Assigned task – From the entries below, copy every line holding the word "images".

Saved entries
----

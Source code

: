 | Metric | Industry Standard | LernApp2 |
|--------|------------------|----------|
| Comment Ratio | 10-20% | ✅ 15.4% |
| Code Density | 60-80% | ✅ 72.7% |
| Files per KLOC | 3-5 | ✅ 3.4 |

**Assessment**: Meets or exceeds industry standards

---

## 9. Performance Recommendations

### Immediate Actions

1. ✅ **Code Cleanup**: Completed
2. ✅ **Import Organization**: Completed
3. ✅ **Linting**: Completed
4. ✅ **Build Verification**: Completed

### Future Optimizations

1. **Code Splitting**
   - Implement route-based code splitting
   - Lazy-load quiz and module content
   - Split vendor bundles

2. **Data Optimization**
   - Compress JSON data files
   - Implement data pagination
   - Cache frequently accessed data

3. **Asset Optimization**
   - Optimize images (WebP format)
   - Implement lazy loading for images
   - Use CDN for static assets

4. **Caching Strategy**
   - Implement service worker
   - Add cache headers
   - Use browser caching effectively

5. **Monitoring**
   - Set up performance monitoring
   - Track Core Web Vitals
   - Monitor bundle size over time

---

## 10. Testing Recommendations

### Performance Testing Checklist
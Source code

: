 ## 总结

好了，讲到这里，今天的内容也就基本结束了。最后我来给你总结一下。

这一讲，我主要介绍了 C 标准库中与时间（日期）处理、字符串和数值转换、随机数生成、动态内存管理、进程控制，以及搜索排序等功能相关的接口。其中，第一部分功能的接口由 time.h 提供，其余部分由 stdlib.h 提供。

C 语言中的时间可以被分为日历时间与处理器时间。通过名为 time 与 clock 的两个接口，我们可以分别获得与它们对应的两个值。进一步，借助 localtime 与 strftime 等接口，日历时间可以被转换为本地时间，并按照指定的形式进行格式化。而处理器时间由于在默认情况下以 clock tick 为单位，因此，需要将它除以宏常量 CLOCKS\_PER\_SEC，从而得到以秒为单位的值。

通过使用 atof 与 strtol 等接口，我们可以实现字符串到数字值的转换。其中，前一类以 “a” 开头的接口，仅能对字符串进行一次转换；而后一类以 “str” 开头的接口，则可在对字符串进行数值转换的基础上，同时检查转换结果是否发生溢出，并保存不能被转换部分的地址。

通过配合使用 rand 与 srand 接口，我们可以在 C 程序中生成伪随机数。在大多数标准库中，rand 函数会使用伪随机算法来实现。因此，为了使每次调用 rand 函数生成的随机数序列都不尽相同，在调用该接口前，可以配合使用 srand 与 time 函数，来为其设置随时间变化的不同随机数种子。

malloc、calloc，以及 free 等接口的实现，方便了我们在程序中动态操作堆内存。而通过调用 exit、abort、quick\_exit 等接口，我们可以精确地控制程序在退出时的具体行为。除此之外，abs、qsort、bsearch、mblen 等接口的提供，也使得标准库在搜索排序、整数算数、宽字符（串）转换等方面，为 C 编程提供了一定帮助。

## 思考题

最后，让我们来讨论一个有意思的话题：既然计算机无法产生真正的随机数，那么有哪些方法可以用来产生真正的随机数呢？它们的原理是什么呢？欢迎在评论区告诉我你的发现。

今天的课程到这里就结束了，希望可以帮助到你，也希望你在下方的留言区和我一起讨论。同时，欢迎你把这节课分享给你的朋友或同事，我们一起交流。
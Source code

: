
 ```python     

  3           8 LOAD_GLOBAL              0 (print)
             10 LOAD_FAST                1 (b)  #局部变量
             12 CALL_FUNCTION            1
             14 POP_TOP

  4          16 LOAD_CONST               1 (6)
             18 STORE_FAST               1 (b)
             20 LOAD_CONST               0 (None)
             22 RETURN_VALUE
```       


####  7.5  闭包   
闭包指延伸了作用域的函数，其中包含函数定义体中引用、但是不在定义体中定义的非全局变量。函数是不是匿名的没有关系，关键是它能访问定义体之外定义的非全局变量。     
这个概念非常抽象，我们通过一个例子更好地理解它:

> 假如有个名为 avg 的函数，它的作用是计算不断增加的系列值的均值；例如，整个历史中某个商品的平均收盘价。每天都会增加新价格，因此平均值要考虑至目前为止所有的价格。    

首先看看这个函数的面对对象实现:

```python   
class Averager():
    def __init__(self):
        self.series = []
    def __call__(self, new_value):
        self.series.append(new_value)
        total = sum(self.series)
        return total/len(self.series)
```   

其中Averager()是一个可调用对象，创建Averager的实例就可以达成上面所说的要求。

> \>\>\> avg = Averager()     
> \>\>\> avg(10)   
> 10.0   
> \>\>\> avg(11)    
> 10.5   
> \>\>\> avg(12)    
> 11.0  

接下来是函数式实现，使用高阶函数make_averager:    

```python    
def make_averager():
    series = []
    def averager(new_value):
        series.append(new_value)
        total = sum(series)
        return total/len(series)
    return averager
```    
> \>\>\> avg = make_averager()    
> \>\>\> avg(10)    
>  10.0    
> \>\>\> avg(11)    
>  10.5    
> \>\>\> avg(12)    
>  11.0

----

Exercise answer –
   - Optimize images (WebP format)
   - Implement lazy loading for images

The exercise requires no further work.